Jampler – so heißt nicht etwa der neuste Babystrampler-Trend aus den USA. „Jampler“ ist eine kecke Wortneuschöpfung und verbindet die Begriffe Sampler und Jamsession. Seinen Ursprung hat dieser zauberhafte Neologismus – um auch mal etwas mit Fachtermini zur brillieren – bei der netten Crew von Kabelsalat, die unter anderem elektronische Jamsessions in Jena und Erfurt organisieren.
Kreative Köpfe aus ganz Thüringen
Genutzt für diese digitalen Musikhappenings werden vorwiegend Synthesizer, die gekoppelt via Leitungen und Drähte schon mal einen ganz leckeren Kabelsalat ergeben. Mit garantiert wenig Kalorien, aber einem umso köstlicheren Output: eben dem Jampler, auf dem kreative Köpfe aus ganz Thüringen zu hören sind.
Oder wie die Crew des Musik-Jams liebevoll sagt: „Ein loser Haufen energetischer Musiker:innen“, der sich alle 14 Tage zum gemeinsamen Improvisieren „zusammenschließt“ – im wahren Sinne des Wortes.
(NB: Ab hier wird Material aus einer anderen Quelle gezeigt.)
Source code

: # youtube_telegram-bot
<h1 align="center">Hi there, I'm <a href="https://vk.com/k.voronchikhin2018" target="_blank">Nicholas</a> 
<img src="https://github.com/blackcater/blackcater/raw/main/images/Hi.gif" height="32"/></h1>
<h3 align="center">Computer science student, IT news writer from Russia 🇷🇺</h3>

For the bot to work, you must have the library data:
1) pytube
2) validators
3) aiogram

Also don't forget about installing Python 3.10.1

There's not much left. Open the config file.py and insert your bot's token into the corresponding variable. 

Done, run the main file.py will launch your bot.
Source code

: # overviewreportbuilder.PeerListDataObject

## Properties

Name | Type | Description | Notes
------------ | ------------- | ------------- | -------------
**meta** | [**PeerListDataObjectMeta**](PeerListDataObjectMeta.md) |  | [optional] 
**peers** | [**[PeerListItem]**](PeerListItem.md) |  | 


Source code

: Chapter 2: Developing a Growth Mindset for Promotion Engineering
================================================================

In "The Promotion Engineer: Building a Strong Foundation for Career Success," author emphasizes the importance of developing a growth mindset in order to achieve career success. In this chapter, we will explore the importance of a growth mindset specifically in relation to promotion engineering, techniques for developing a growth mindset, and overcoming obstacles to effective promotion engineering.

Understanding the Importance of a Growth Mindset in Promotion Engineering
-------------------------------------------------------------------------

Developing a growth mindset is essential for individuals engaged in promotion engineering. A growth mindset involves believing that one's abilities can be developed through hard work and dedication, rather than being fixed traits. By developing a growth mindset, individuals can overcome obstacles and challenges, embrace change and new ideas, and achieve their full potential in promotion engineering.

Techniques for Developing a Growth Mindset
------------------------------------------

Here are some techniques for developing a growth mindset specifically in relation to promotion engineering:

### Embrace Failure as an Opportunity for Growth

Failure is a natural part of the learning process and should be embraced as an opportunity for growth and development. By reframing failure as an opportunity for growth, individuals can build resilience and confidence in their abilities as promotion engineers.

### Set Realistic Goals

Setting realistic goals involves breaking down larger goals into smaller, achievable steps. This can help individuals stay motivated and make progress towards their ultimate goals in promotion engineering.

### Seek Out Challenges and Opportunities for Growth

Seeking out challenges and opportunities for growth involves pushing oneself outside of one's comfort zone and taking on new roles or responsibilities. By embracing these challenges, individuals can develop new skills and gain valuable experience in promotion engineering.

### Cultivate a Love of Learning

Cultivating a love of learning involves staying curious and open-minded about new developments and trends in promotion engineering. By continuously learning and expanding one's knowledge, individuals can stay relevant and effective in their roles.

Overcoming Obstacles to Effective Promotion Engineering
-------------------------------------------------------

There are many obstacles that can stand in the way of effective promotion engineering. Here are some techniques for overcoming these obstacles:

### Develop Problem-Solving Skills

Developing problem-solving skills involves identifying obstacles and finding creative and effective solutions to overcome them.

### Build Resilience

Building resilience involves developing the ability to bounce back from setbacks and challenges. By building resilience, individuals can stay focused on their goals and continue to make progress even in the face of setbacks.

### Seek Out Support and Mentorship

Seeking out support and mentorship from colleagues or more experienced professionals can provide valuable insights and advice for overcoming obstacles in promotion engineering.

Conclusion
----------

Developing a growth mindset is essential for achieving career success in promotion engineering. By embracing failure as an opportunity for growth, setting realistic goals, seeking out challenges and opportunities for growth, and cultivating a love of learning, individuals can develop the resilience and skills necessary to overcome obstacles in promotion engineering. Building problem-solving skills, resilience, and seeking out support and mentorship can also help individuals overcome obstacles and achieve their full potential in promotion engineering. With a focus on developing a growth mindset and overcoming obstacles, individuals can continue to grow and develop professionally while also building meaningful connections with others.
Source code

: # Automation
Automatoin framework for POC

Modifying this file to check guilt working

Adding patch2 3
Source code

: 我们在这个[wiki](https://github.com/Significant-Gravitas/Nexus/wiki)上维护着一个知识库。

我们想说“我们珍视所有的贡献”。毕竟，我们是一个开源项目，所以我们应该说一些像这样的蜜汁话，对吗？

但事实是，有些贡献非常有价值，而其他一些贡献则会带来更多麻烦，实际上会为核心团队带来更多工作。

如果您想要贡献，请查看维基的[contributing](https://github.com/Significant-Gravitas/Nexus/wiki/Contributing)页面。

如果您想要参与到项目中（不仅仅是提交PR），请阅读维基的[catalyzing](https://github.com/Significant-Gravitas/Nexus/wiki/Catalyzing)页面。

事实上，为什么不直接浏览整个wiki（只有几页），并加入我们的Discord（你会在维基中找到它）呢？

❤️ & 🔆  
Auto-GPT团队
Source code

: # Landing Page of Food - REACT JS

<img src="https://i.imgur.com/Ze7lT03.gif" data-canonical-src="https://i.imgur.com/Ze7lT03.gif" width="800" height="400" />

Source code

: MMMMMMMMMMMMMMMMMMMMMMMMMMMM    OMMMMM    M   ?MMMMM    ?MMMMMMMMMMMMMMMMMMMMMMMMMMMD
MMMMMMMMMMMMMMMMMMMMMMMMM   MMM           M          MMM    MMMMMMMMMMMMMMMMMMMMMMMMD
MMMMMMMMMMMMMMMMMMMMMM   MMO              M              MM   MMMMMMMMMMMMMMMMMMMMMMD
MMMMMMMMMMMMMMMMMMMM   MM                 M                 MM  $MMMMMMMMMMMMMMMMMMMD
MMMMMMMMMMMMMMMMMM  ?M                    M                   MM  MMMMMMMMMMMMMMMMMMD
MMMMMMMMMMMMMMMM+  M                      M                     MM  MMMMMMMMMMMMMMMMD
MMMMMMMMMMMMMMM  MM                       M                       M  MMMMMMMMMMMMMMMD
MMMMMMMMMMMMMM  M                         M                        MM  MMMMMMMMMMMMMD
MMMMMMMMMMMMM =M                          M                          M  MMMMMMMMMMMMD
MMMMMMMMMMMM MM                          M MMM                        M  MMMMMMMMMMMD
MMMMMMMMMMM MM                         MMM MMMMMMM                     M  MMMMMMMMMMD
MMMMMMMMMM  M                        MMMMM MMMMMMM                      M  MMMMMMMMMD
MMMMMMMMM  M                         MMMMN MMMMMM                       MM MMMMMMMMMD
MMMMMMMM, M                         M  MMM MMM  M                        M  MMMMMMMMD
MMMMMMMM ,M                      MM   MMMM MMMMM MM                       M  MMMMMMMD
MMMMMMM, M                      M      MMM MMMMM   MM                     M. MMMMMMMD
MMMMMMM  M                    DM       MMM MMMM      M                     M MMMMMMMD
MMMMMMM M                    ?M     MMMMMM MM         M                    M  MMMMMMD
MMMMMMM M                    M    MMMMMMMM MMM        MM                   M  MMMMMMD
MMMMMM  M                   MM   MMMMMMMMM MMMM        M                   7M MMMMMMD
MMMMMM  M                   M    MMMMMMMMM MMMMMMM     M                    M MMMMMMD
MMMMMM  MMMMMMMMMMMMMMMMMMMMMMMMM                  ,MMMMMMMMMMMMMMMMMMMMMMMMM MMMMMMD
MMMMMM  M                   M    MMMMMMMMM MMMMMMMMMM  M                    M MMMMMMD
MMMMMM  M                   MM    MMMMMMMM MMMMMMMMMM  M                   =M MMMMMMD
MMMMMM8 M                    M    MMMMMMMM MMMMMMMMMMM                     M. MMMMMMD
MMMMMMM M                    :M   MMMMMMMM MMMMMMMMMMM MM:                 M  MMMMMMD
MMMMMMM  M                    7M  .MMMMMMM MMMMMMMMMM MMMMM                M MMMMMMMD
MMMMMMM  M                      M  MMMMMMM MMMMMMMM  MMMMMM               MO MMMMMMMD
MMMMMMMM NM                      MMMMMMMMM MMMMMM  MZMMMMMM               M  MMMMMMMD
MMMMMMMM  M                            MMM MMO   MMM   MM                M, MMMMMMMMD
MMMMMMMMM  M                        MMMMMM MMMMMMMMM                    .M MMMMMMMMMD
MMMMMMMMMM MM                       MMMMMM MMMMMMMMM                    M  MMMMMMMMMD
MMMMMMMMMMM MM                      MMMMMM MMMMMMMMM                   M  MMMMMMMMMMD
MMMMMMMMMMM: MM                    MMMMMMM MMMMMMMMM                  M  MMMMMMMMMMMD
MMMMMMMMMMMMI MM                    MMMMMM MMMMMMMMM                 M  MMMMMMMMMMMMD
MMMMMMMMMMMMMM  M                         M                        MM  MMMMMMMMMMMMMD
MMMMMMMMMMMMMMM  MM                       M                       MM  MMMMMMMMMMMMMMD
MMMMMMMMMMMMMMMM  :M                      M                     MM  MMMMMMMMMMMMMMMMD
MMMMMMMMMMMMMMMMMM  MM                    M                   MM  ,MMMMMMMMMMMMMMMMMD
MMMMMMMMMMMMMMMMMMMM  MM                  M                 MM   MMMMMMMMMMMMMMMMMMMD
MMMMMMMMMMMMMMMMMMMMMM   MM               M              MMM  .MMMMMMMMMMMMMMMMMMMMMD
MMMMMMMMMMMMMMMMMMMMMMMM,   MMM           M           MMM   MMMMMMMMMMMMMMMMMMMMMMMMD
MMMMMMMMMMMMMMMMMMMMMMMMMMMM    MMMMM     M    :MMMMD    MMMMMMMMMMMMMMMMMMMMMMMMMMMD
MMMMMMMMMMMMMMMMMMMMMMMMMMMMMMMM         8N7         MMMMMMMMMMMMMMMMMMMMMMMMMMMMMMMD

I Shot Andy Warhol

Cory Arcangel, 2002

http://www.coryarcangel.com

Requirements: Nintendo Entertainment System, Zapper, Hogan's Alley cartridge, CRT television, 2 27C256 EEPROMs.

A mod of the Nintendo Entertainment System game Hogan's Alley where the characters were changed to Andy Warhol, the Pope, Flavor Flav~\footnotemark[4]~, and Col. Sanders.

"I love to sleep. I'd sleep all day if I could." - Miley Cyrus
Bunt, elektronisch und treibend soll er sein und die besten Tracks aus Jamsessions und Eigenproduktionen oder Live-Auftritten von Künstler:innen aus der Region beinhalten.
Handgemacht und voller Energie
„Von schwebendem Ambient bis knackigem Technobeat – alles handgemacht und voller Energie.“ Bewirbt die Kabelsalat-Crew den Jampler und macht auch unsere Zeitung neugierig. Deshalb haben wir die Protagonisten und Mitbegründer vom Kabelsalat in Jena zum Gespräch gebeten: Clemens Kynast aka Klinke auf Cinch, Holger Weser aka HoW und Philipp Stoya.
Was bedeutet eigentlich Synth für euch? Wie würdest du das deiner Oma erklären?
Holger: Für mich ist es die Freiheit, selbst Musik zu machen und mich musikalisch ausdrücken zu können. Durch Synthesizer habe ich Zugriff auf ein ganzes Orchester.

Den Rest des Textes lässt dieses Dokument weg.